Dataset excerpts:
Content starts

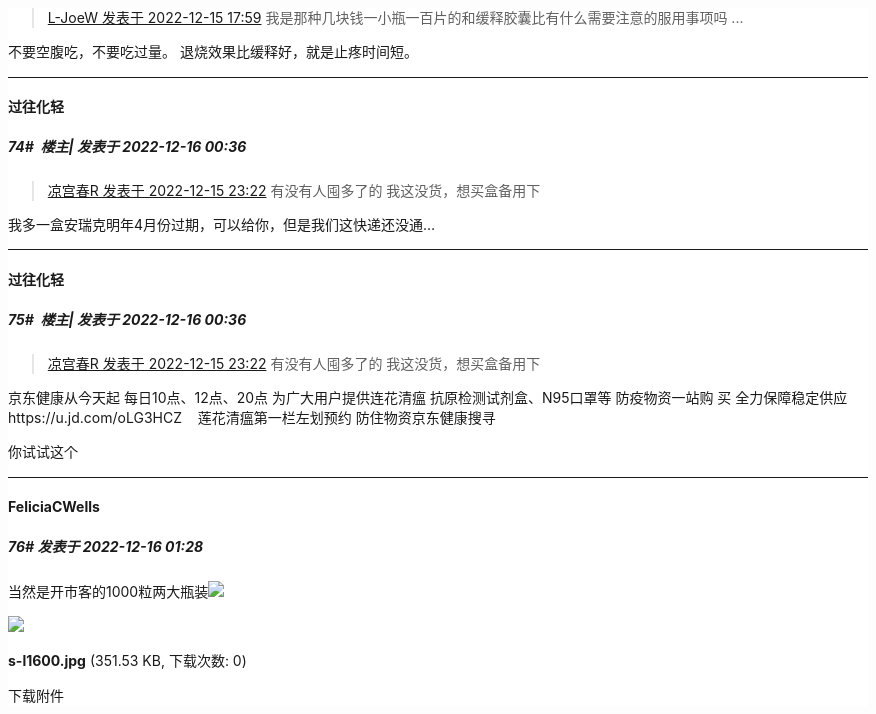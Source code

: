 <blockquote><a href="httphttps://bbs.saraba1st.com/2b/forum.php?mod=redirect&amp;goto=findpost&amp;pid=58954302&amp;ptid=2110077" target="_blank">L-JoeW 发表于 2022-12-15 17:59</a>
我是那种几块钱一小瓶一百片的和缓释胶囊比有什么需要注意的服用事项吗 ...</blockquote>
不要空腹吃，不要吃过量。
退烧效果比缓释好，就是止疼时间短。



*****

####  过往化轻  
##### 74#         楼主| 发表于 2022-12-16 00:36

<blockquote><a href="httphttps://bbs.saraba1st.com/2b/forum.php?mod=redirect&amp;goto=findpost&amp;pid=58958882&amp;ptid=2110077" target="_blank">凉宫春R 发表于 2022-12-15 23:22</a>
有没有人囤多了的
我这没货，想买盒备用下</blockquote>
我多一盒安瑞克明年4月份过期，可以给你，但是我们这快递还没通…

*****

####  过往化轻  
##### 75#         楼主| 发表于 2022-12-16 00:36

<blockquote><a href="httphttps://bbs.saraba1st.com/2b/forum.php?mod=redirect&amp;goto=findpost&amp;pid=58958882&amp;ptid=2110077" target="_blank">凉宫春R 发表于 2022-12-15 23:22</a>
有没有人囤多了的
我这没货，想买盒备用下</blockquote>
京东健康从今天起
每日10点、12点、20点
为广大用户提供连花清瘟
抗原检测试剂盒、N95口罩等
防疫物资一站购 买
全力保障稳定供应
https://u.jd.com/oLG3HCZ   
莲花清瘟第一栏左划预约
防住物资京东健康搜寻

你试试这个



*****

####  FeliciaCWells  
##### 76#       发表于 2022-12-16 01:28

当然是开市客的1000粒两大瓶装<img src="https://static.saraba1st.com/image/smiley/face2017/067.png" referrerpolicy="no-referrer">

<img src="https://img.saraba1st.com/forum/202212/16/011922c46kdssqxsxdoj56.jpg" referrerpolicy="no-referrer">

<strong>s-l1600.jpg</strong> (351.53 KB, 下载次数: 0)

下载附件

Content ends

State the number of lines in the preceding entries that include the word "referrer". Provide nothing else.

→ **RESPONSE BELOW**
2